The results come as U.S. stocks continue to rally after their sixth-straight year of gains, a rare phenomenon of placid markets and rising wealth that has followed one of the most scarring financial crises in memory.
Just last month, the Vanguard Group Inc. studied money movements into mutual funds and came to the conclusion that investors have the highest level of assets in equity-oriented investments since 2007, a development they characterized as worrisome.
“We would agree that the U.S. equity market is the best place to be in 2015, if not the only place to be,” said Theodore J. Feight, a financial adviser at Creative Financial Design. “The reason that the percent of people feeling this way is increasing is that last year was a good year.”

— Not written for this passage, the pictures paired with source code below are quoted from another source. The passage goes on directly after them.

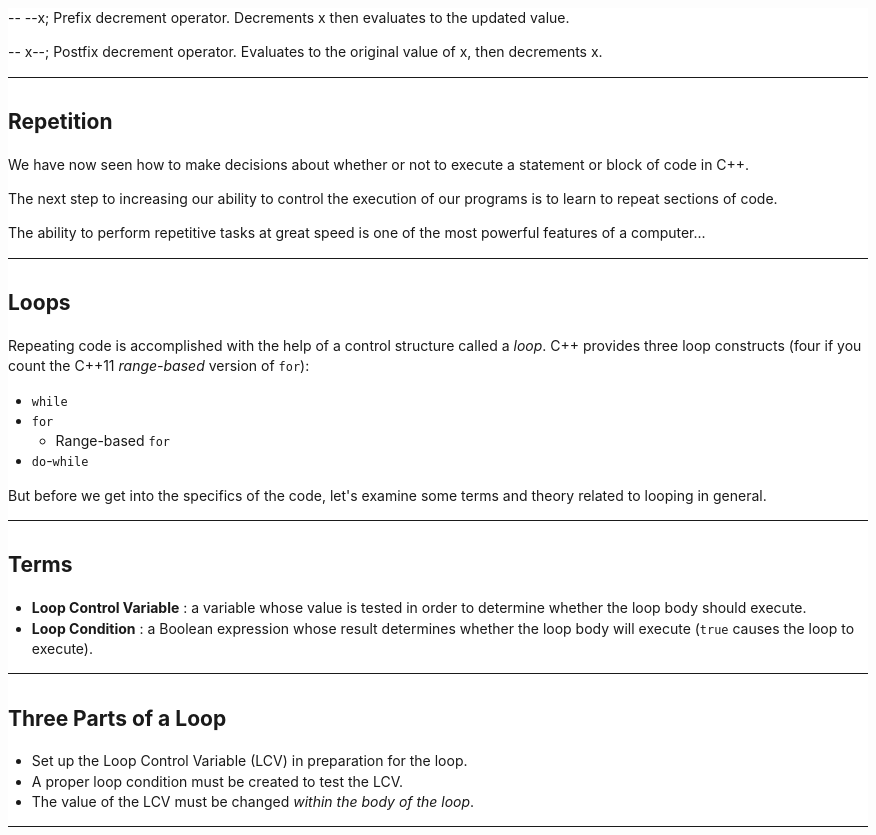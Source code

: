    --    --x;     Prefix decrement operator.  Decrements
                  x then evaluates to the updated value.

   --    x--;     Postfix decrement operator.  Evaluates
                  to the original value of x, then 
                  decrements x.
</pre>

---

## Repetition

We have now seen how to make decisions about whether or not to execute a statement or block of code in C++.

The next step to increasing our ability to control the execution of our programs is to learn to repeat sections of code.

The ability to perform repetitive tasks at great speed is one of the most powerful features of a computer...

---

## Loops

Repeating code is accomplished with the help of a control structure called a _loop_.  C++ provides three loop constructs (four if you count the C++11 _range-based_ version of `for`):

* `while`
* `for`
    + Range-based `for`
* `do`-`while`

But before we get into the specifics of the code, let's examine some terms and theory related to looping in general.

---

## Terms

* **Loop Control Variable** : a variable whose value is tested in order to determine whether the loop body should execute.
* **Loop Condition** : a Boolean expression whose result determines whether the loop body will execute (`true` causes the loop to execute).

---

## Three Parts of a Loop

* Set up the Loop Control Variable (LCV) in preparation for the loop.
* A proper loop condition must be created to test the LCV.
* The value of the LCV must be changed _within the body of the loop_.

---
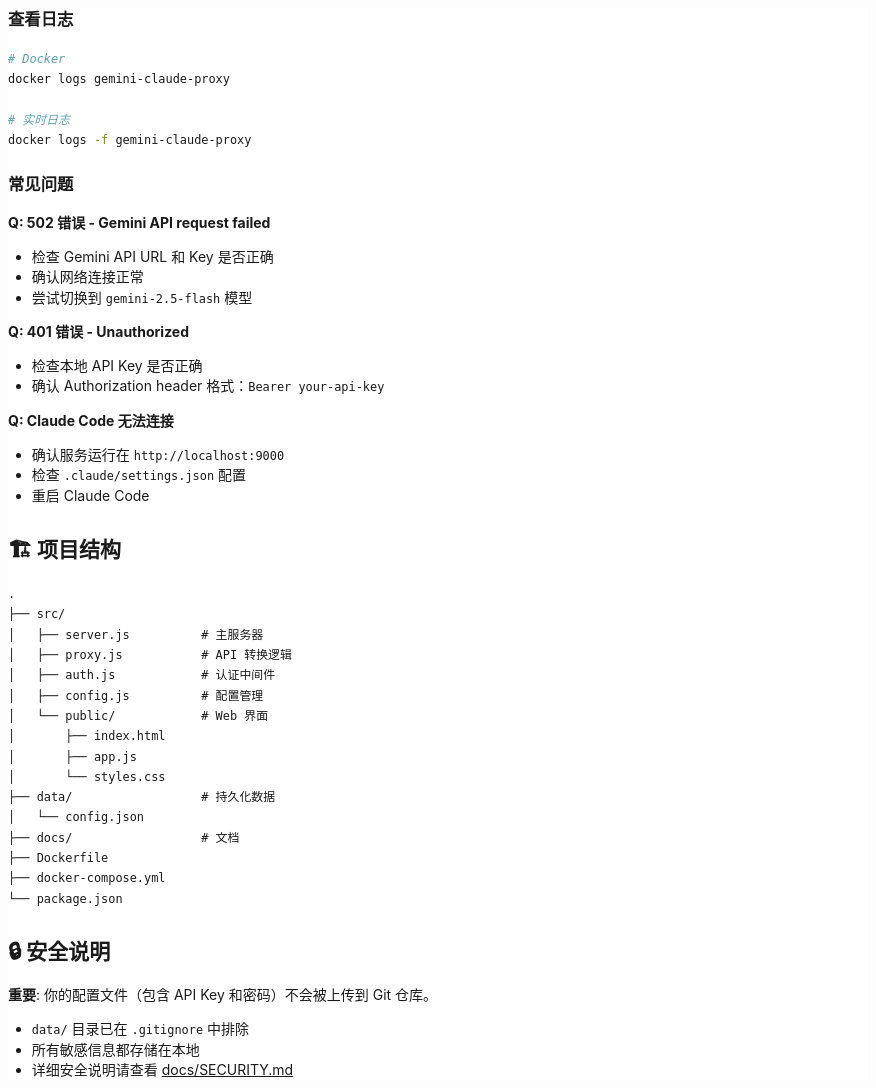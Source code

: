 
### 查看日志

```bash
# Docker
docker logs gemini-claude-proxy

# 实时日志
docker logs -f gemini-claude-proxy
```

### 常见问题

**Q: 502 错误 - Gemini API request failed**
- 检查 Gemini API URL 和 Key 是否正确
- 确认网络连接正常
- 尝试切换到 `gemini-2.5-flash` 模型

**Q: 401 错误 - Unauthorized**
- 检查本地 API Key 是否正确
- 确认 Authorization header 格式：`Bearer your-api-key`

**Q: Claude Code 无法连接**
- 确认服务运行在 `http://localhost:9000`
- 检查 `.claude/settings.json` 配置
- 重启 Claude Code

## 🏗️ 项目结构

```
.
├── src/
│   ├── server.js          # 主服务器
│   ├── proxy.js           # API 转换逻辑
│   ├── auth.js            # 认证中间件
│   ├── config.js          # 配置管理
│   └── public/            # Web 界面
│       ├── index.html
│       ├── app.js
│       └── styles.css
├── data/                  # 持久化数据
│   └── config.json
├── docs/                  # 文档
├── Dockerfile
├── docker-compose.yml
└── package.json
```

## 🔒 安全说明

**重要**: 你的配置文件（包含 API Key 和密码）不会被上传到 Git 仓库。

- `data/` 目录已在 `.gitignore` 中排除
- 所有敏感信息都存储在本地
- 详细安全说明请查看 [docs/SECURITY.md](docs/SECURITY.md)
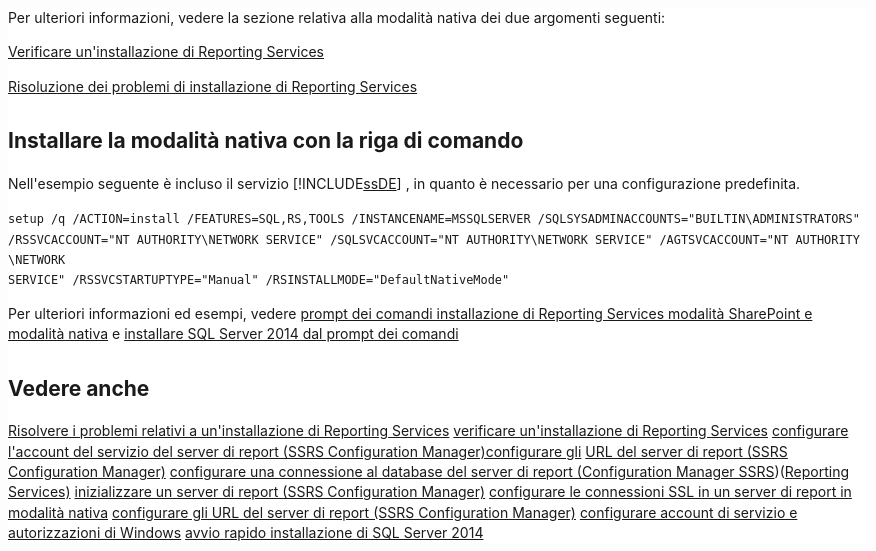  Per ulteriori informazioni, vedere la sezione relativa alla modalità nativa dei due argomenti seguenti:

 [Verificare un'installazione di Reporting Services](../../reporting-services/install-windows/verify-a-reporting-services-installation.md)

 [Risoluzione dei problemi di installazione di Reporting Services](../../reporting-services/install-windows/troubleshoot-a-reporting-services-installation.md)

##  <a name="install-native-mode-with-the-command-line"></a><a name="bkmk_commandline"></a>Installare la modalità nativa con la riga di comando
 Nell'esempio seguente è incluso il servizio [!INCLUDE[ssDE](../../includes/ssde-md.md)] , in quanto è necessario per una configurazione predefinita.

```
setup /q /ACTION=install /FEATURES=SQL,RS,TOOLS /INSTANCENAME=MSSQLSERVER /SQLSYSADMINACCOUNTS="BUILTIN\ADMINISTRATORS" 
/RSSVCACCOUNT="NT AUTHORITY\NETWORK SERVICE" /SQLSVCACCOUNT="NT AUTHORITY\NETWORK SERVICE" /AGTSVCACCOUNT="NT AUTHORITY\NETWORK 
SERVICE" /RSSVCSTARTUPTYPE="Manual" /RSINSTALLMODE="DefaultNativeMode"
```

 Per ulteriori informazioni ed esempi, vedere [prompt dei comandi installazione di Reporting Services modalità SharePoint e modalità nativa](../../reporting-services/install-windows/install-reporting-services-at-the-command-prompt.md) e [installare SQL Server 2014 dal prompt dei comandi](../../database-engine/install-windows/install-sql-server-from-the-command-prompt.md)

## <a name="see-also"></a>Vedere anche
 [Risolvere i problemi relativi a un'installazione di Reporting Services](../../reporting-services/install-windows/troubleshoot-a-reporting-services-installation.md) [verificare un'installazione di Reporting Services](../../reporting-services/install-windows/verify-a-reporting-services-installation.md) [configurare l'account del servizio del server di report &#40;SSRS Configuration Manager&#41;configurare gli](../../reporting-services/install-windows/configure-the-report-server-service-account-ssrs-configuration-manager.md) [URL del server di report &#40;SSRS Configuration Manager&#41;](../../reporting-services/install-windows/configure-report-server-urls-ssrs-configuration-manager.md) [configurare una connessione al database del server di report &#40;Configuration Manager SSRS](../../../2014/sql-server/install/configure-a-report-server-database-connection-ssrs-configuration-manager.md)&#41;&#40;[Reporting Services&#41;](../../reporting-services/install-windows/files-only-installation-reporting-services.md) [inizializzare un server di report &#40;SSRS Configuration Manager&#41;](../../reporting-services/install-windows/ssrs-encryption-keys-initialize-a-report-server.md) [configurare le connessioni SSL in un server di report in modalità nativa](../security/configure-ssl-connections-on-a-native-mode-report-server.md) [configurare gli URL del server di report &#40;SSRS Configuration Manager&#41;](../../reporting-services/install-windows/configure-report-server-urls-ssrs-configuration-manager.md) [configurare account di servizio e autorizzazioni di Windows](../../database-engine/configure-windows/configure-windows-service-accounts-and-permissions.md) [avvio rapido installazione di SQL Server 2014](../../../2014/getting-started/quick-start-installation-of-sql-server-2014.md)


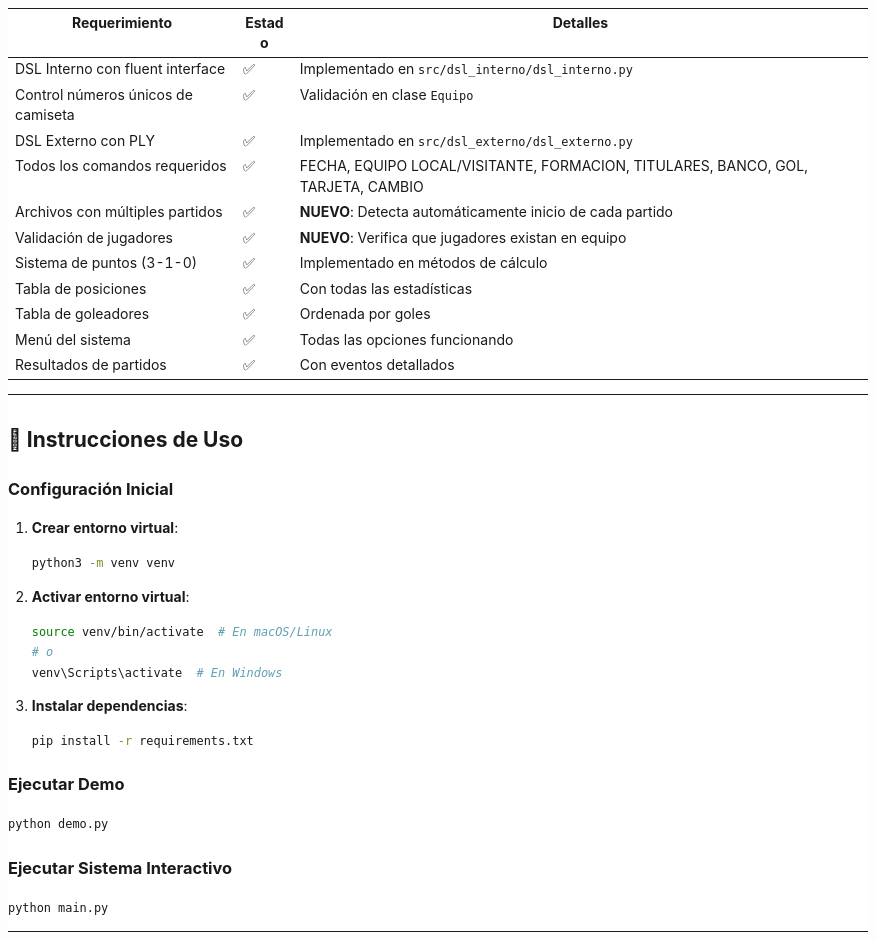 | Requerimiento | Estado | Detalles |
|--------------|--------|----------|
| DSL Interno con fluent interface | ✅ | Implementado en `src/dsl_interno/dsl_interno.py` |
| Control números únicos de camiseta | ✅ | Validación en clase `Equipo` |
| DSL Externo con PLY | ✅ | Implementado en `src/dsl_externo/dsl_externo.py` |
| Todos los comandos requeridos | ✅ | FECHA, EQUIPO LOCAL/VISITANTE, FORMACION, TITULARES, BANCO, GOL, TARJETA, CAMBIO |
| Archivos con múltiples partidos | ✅ | **NUEVO**: Detecta automáticamente inicio de cada partido |
| Validación de jugadores | ✅ | **NUEVO**: Verifica que jugadores existan en equipo |
| Sistema de puntos (3-1-0) | ✅ | Implementado en métodos de cálculo |
| Tabla de posiciones | ✅ | Con todas las estadísticas |
| Tabla de goleadores | ✅ | Ordenada por goles |
| Menú del sistema | ✅ | Todas las opciones funcionando |
| Resultados de partidos | ✅ | Con eventos detallados |

---

## 🚀 Instrucciones de Uso

### Configuración Inicial

1. **Crear entorno virtual**:
   ```bash
   python3 -m venv venv
   ```

2. **Activar entorno virtual**:
   ```bash
   source venv/bin/activate  # En macOS/Linux
   # o
   venv\Scripts\activate  # En Windows
   ```

3. **Instalar dependencias**:
   ```bash
   pip install -r requirements.txt
   ```

### Ejecutar Demo
```bash
python demo.py
```

### Ejecutar Sistema Interactivo
```bash
python main.py
```

---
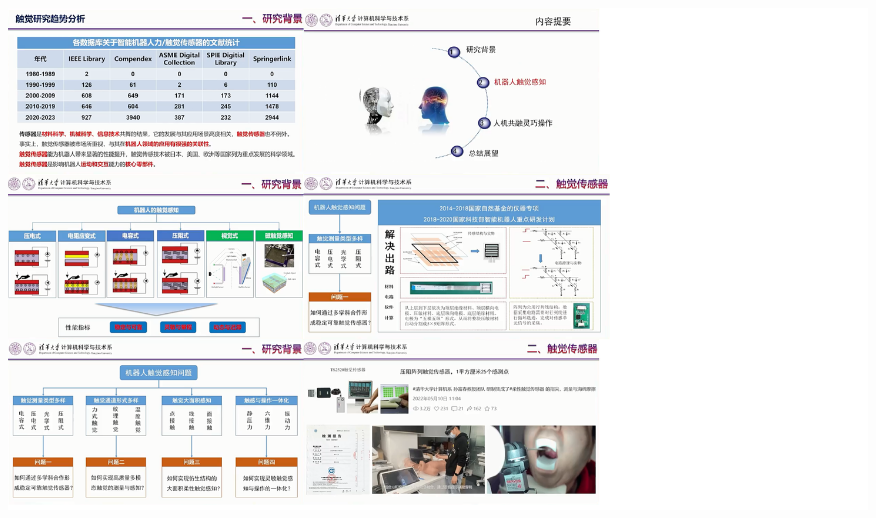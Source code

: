 <img class="center-block" style="margin:auto; width:70%;" src="/lab_images/blogs/222.png" alt=""/>
<b>
</b>
</p>
<p style="text-align:center;" >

Despite the long bull market — and its accompanying risk of a correction — a range of closely watched portfolio managers and broker-dealer home offices continue to recommend outsize allocations to U.S. stocks as economic growth stumbles in other countries.
The investors surveyed by Legg Mason maintain a 41% allocation to stocks, on average, along with 22% stashed in cash, a 16% stake in fixed-income investments and a 21% allocation to alternatives.
Just 13% of their total assets are invested internationally.
Over the past year, investors' only change has been to decrease, by four percentage points, their allocation to fixed income. Those funds have shifted into alternative investments, including commodities and real estate.
The investors are not showing concern over rising interest rates, with just 5% identifying that expected issue as one that could derail their portfolios. But they do expect income-producing assets to generate less return: They expect those assets to generate 7.8%, down from 8.5% two years ago, according to the survey.
The survey was conducted in December and January among 458 U.S. investors with at least $200,000 in assets that can be invested in the markets, Legg Mason said. The margin of error is plus or minus 4.6%.